French warplanes destroy IS tunnels in northern Iraq

Updated 02 Nov, 2019

French warplanes bombed "several caches and tunnels" belonging to the Islamic State (IS) group in northeast Iraq, the government said Friday, reiterating France's determination to continue hunting the radicals after the US pullout from neighbouring Syria. Writing on Twitter, Defence Minister Florence Parly said that Paris was giving "no respite" to IS, which was behind several deadly attacks in France in recent years, including the November 2015 massacre of 130 people in the French capital.

Alluding to the recent US withdrawal of troops from northeastern Syria - a move that outraged Washington's Western allies who fear a resurgence of IS in the region - Parly said: "The Middle East has been the scene of several U-turns recently. "But the position of France has been constant and its determination to fight terrorism is intact."

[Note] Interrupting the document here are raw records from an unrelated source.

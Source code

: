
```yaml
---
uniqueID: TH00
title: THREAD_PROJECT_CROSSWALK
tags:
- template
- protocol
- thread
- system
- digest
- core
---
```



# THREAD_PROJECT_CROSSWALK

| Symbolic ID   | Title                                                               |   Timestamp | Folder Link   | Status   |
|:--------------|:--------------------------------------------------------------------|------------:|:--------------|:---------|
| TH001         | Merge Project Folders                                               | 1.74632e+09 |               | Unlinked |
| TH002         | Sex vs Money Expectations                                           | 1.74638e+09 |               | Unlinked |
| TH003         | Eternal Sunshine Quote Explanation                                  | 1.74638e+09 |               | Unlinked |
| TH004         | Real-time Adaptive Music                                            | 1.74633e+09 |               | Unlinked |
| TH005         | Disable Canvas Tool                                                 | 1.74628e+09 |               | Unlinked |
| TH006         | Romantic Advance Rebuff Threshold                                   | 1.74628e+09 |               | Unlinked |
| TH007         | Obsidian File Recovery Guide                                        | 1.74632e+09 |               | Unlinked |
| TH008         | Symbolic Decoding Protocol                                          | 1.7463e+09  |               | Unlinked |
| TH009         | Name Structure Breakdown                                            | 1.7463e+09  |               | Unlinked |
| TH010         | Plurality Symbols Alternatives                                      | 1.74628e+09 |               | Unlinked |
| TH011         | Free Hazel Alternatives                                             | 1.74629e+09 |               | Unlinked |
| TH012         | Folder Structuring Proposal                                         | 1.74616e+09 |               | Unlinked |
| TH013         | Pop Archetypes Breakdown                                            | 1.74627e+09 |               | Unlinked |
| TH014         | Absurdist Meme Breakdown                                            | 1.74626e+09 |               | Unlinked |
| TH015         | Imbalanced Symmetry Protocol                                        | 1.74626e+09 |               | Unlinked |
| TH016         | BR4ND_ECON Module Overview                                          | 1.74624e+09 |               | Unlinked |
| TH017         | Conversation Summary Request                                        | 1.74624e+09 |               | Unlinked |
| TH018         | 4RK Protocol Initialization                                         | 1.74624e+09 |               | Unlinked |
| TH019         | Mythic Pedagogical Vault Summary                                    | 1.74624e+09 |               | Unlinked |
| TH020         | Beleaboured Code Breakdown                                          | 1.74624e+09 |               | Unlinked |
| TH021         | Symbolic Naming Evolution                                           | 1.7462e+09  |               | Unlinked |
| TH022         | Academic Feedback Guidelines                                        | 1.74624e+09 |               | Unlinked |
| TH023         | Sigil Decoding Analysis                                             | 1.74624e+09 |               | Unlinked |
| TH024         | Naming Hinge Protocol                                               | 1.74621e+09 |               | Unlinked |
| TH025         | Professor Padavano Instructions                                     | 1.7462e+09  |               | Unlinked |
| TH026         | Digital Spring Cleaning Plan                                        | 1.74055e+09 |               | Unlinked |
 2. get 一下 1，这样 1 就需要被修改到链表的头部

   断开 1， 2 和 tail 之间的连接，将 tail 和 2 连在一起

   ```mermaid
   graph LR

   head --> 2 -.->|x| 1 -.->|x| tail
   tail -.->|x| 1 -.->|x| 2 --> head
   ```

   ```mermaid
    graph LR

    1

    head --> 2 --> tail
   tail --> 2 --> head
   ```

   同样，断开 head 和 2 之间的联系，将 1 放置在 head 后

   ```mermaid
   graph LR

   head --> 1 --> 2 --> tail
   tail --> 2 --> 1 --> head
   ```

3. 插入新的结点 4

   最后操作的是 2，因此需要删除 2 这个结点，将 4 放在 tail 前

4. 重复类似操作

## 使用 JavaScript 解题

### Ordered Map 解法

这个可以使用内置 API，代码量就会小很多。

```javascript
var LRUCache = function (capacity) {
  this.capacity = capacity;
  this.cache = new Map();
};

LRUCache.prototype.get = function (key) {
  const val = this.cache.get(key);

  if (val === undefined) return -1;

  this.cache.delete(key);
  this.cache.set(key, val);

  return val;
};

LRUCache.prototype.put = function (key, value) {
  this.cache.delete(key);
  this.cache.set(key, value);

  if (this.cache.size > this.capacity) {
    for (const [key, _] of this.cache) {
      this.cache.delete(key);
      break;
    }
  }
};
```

France is part of the US-led international coalition that has been carrying out airstrikes against IS in Iraq and Syria since 2014, in support of local forces that chased the jihadists out of their self-proclaimed, cross-border caliphate. Thursday's strike aimed to destroy "several tunnels used by Daesh as a rear base for its actions, and to degrade its logistical and military capabilities in the region," the French military's general staff said. It comes as IS reels from the death its leader Abu Bakr al-Baghdadi, who was killed by US special forces in a raid in northwest Syria last week - a killing confirmed Thursday by the jihadist group.